What is needed: What is the number of lines below that contain the string "products"? Give it and nothing else.

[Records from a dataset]
-- Opening Marker --

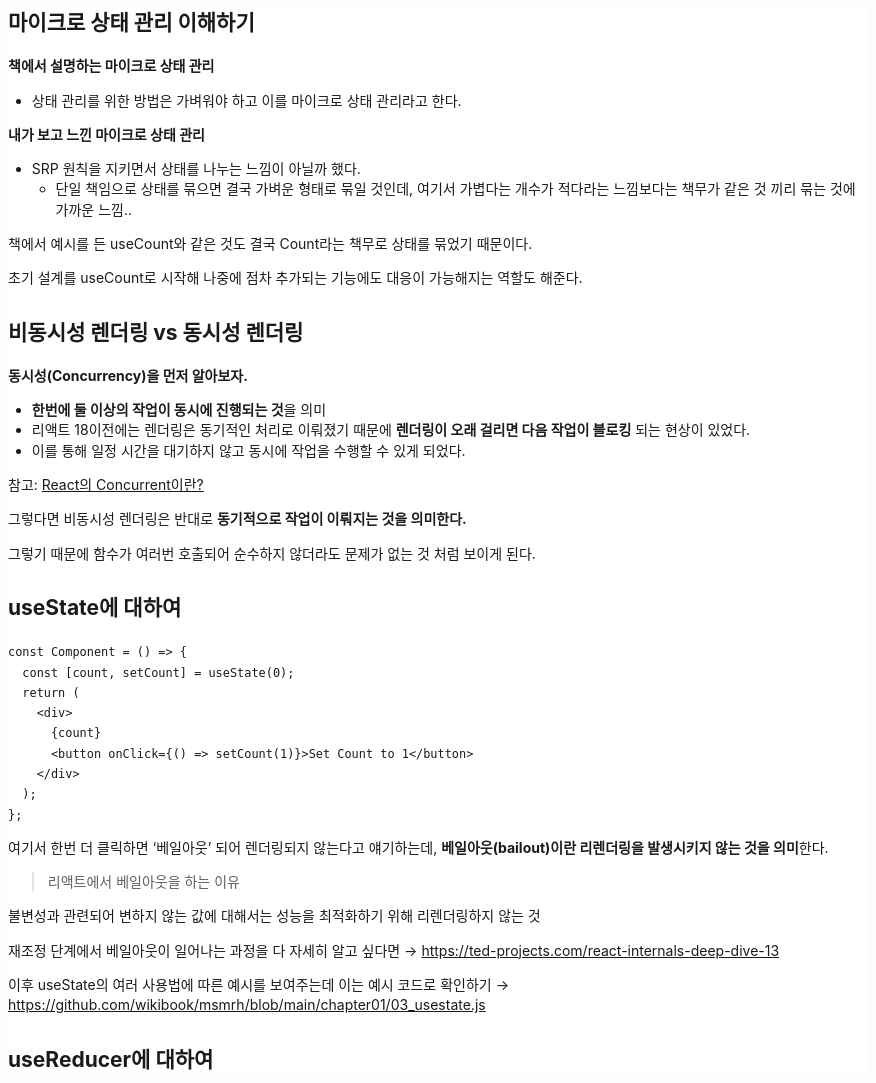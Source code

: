 ## 마이크로 상태 관리 이해하기

**책에서 설명하는 마이크로 상태 관리**

- 상태 관리를 위한 방법은 가벼워야 하고 이를 마이크로 상태 관리라고 한다.

**내가 보고 느낀 마이크로 상태 관리**

- SRP 원칙을 지키면서 상태를 나누는 느낌이 아닐까 했다.
  - 단일 책임으로 상태를 묶으면 결국 가벼운 형태로 묶일 것인데, 여기서 가볍다는 개수가 적다라는 느낌보다는 책무가 같은 것 끼리 묶는 것에 가까운 느낌..

책에서 예시를 든 useCount와 같은 것도 결국 Count라는 책무로 상태를 묶었기 때문이다.

초기 설계를 useCount로 시작해 나중에 점차 추가되는 기능에도 대응이 가능해지는 역할도 해준다.

## 비동시성 렌더링 vs 동시성 렌더링

**동시성(Concurrency)을 먼저 알아보자.**

- **한번에 둘 이상의 작업이 동시에 진행되는 것**을 의미
- 리액트 18이전에는 렌더링은 동기적인 처리로 이뤄졌기 때문에 **렌더링이 오래 걸리면 다음 작업이 블로킹** 되는 현상이 있었다.
- 이를 통해 일정 시간을 대기하지 않고 동시에 작업을 수행할 수 있게 되었다.

참고: [React의 Concurrent이란?](https://ko.react.dev/blog/2022/03/29/react-v18#what-is-concurrent-react)

그렇다면 비동시성 렌더링은 반대로 **동기적으로 작업이 이뤄지는 것을 의미한다.**

그렇기 때문에 함수가 여러번 호출되어 순수하지 않더라도 문제가 없는 것 처럼 보이게 된다.

## useState에 대하여

```tsx
const Component = () => {
  const [count, setCount] = useState(0);
  return (
    <div>
      {count}
      <button onClick={() => setCount(1)}>Set Count to 1</button>
    </div>
  );
};
```

여기서 한번 더 클릭하면 ‘베일아웃’ 되어 렌더링되지 않는다고 얘기하는데, **베일아웃(bailout)이란 리렌더링을 발생시키지 않는 것을 의미**한다.

> 리액트에서 베일아웃을 하는 이유

불변성과 관련되어 변하지 않는 값에 대해서는 성능을 최적화하기 위해 리렌더링하지 않는 것

재조정 단계에서 베일아웃이 일어나는 과정을 다 자세히 알고 싶다면 → https://ted-projects.com/react-internals-deep-dive-13

>

이후 useState의 여러 사용법에 따른 예시를 보여주는데 이는 예시 코드로 확인하기 → https://github.com/wikibook/msmrh/blob/main/chapter01/03_usestate.js

## useReducer에 대하여
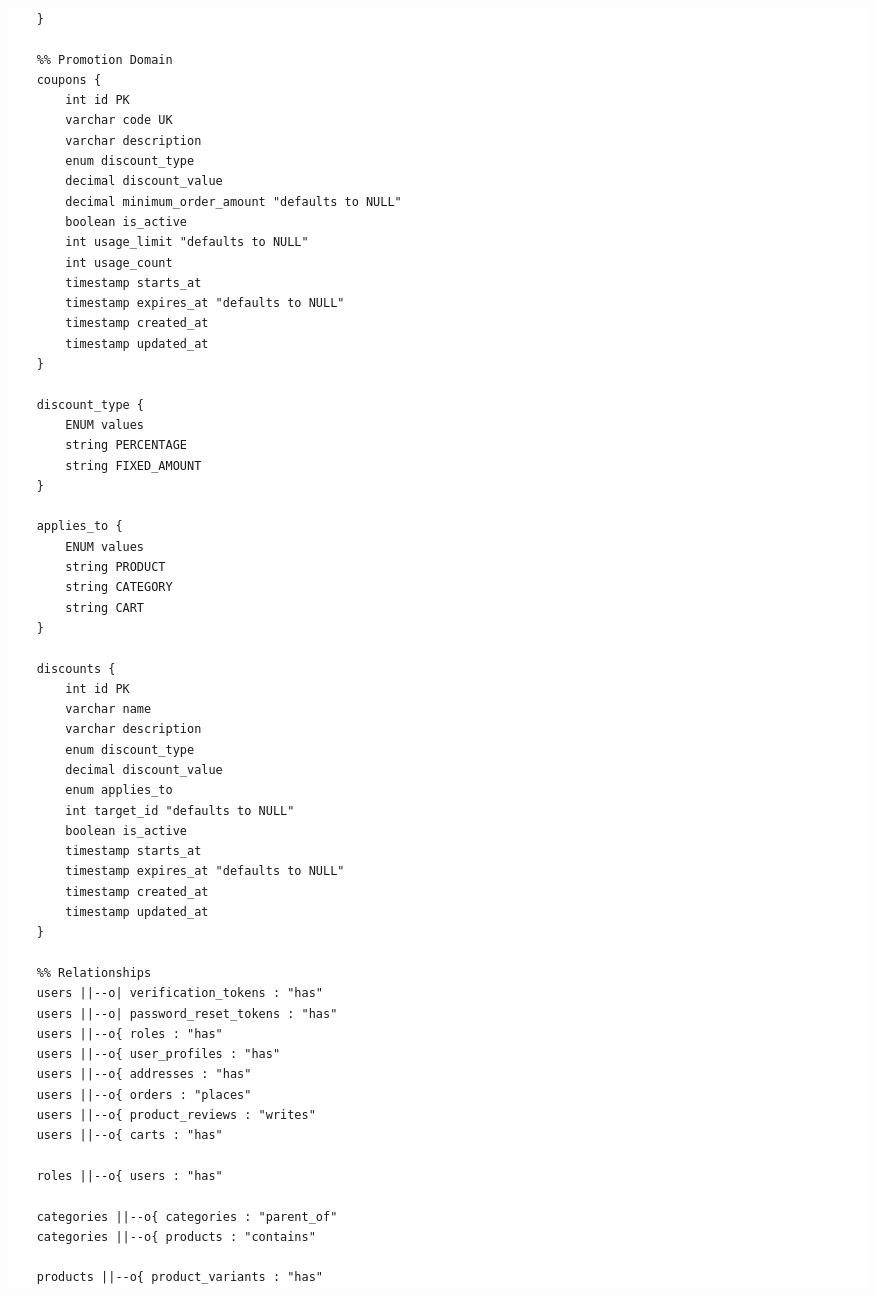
 ```mermaid
    }
    
    %% Promotion Domain
    coupons {
        int id PK
        varchar code UK
        varchar description
        enum discount_type
        decimal discount_value
        decimal minimum_order_amount "defaults to NULL"
        boolean is_active
        int usage_limit "defaults to NULL"
        int usage_count
        timestamp starts_at
        timestamp expires_at "defaults to NULL"
        timestamp created_at
        timestamp updated_at
    }
    
    discount_type {
        ENUM values
        string PERCENTAGE
        string FIXED_AMOUNT
    }

    applies_to {
        ENUM values
        string PRODUCT
        string CATEGORY
        string CART
    }
    
    discounts {
        int id PK
        varchar name
        varchar description
        enum discount_type
        decimal discount_value
        enum applies_to
        int target_id "defaults to NULL"
        boolean is_active
        timestamp starts_at
        timestamp expires_at "defaults to NULL"
        timestamp created_at
        timestamp updated_at
    }
    
    %% Relationships
    users ||--o| verification_tokens : "has"
    users ||--o| password_reset_tokens : "has"
    users ||--o{ roles : "has"
    users ||--o{ user_profiles : "has"
    users ||--o{ addresses : "has"
    users ||--o{ orders : "places"
    users ||--o{ product_reviews : "writes"
    users ||--o{ carts : "has"

    roles ||--o{ users : "has"
    
    categories ||--o{ categories : "parent_of"
    categories ||--o{ products : "contains"
    
    products ||--o{ product_variants : "has"
```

-- Closing Marker --

Exercise result: 2